Trusts can be valuable estate planning tools, and are often legitimately used to protect assets from the risks of business failure. They must however be structured and administered correctly and lawfully otherwise, as illustrated in a recent High Court case, they are open to attack by creditors. The facts were that a couple owed a bank in excess of R56m. The bank established that the couple had no assets in their own names, but that two trusts controlled by them held substantial assets, including their family home, furniture and other contents. The bank applied for, and obtained, a court order declaring the assets of both trusts to be assets of the couple personally, and therefore executable to satisfy the personal debt. In the absence of fraud, a trust’s assets will generally only be included in the trustees’ personal estates where they have not treated the trust as a separate entity – where it is in fact the “alter ego” of the trustees.
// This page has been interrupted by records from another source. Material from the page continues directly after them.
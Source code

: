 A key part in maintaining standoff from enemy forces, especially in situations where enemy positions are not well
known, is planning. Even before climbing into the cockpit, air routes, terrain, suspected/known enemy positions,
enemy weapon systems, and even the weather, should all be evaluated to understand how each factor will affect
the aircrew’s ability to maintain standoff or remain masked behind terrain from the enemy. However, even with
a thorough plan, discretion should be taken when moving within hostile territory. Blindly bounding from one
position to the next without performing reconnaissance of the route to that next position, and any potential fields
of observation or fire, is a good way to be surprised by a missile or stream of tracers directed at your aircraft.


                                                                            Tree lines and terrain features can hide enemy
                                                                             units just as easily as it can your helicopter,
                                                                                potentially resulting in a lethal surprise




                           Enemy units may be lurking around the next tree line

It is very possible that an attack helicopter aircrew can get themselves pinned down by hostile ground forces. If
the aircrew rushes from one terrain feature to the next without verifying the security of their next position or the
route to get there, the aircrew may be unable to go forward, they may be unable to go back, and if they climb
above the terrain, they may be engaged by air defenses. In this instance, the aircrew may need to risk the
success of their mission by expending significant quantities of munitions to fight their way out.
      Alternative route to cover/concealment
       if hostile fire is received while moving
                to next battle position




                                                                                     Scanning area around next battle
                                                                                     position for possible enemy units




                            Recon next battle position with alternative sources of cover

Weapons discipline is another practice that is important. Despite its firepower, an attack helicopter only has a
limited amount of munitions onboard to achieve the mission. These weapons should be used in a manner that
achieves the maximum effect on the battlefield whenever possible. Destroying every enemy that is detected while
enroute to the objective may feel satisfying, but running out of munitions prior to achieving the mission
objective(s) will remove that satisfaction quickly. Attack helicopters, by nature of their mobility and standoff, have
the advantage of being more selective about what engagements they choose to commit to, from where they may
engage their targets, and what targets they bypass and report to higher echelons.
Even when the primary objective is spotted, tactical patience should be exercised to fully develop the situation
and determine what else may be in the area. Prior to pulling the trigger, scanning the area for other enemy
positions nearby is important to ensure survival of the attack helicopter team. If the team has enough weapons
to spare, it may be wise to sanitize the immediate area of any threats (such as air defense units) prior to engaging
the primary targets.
Relevant considerations in determining whether or not this is so will include –
- The terms of the trust deed
- The actions of the trustees in controlling the trust and conducting its affairs.
The Court, in finding that the trustees had in this instance not treated the trusts as separate entities, took into account a number of factors –
- The couple were the only trustees and had practical control of the trusts’ affairs and assets via provisions in the trust deed granting them control over the appointment of further trustees, and granting them absolute and unrestricted discretion to act as trustees without reference to the beneficiaries.
- The trustees made no distinction between their personal assets and those of the trusts, using them as their own.
- Although the trustees claimed to lease the house from the trust that owned it, there was no lease agreement produced, nor any bank account for the trust to receive rental and disburse expenses (the bond was paid by the trustees personally).
- No formal trustee meetings were shown to have been held.
Every case will be different – take advice in doubt.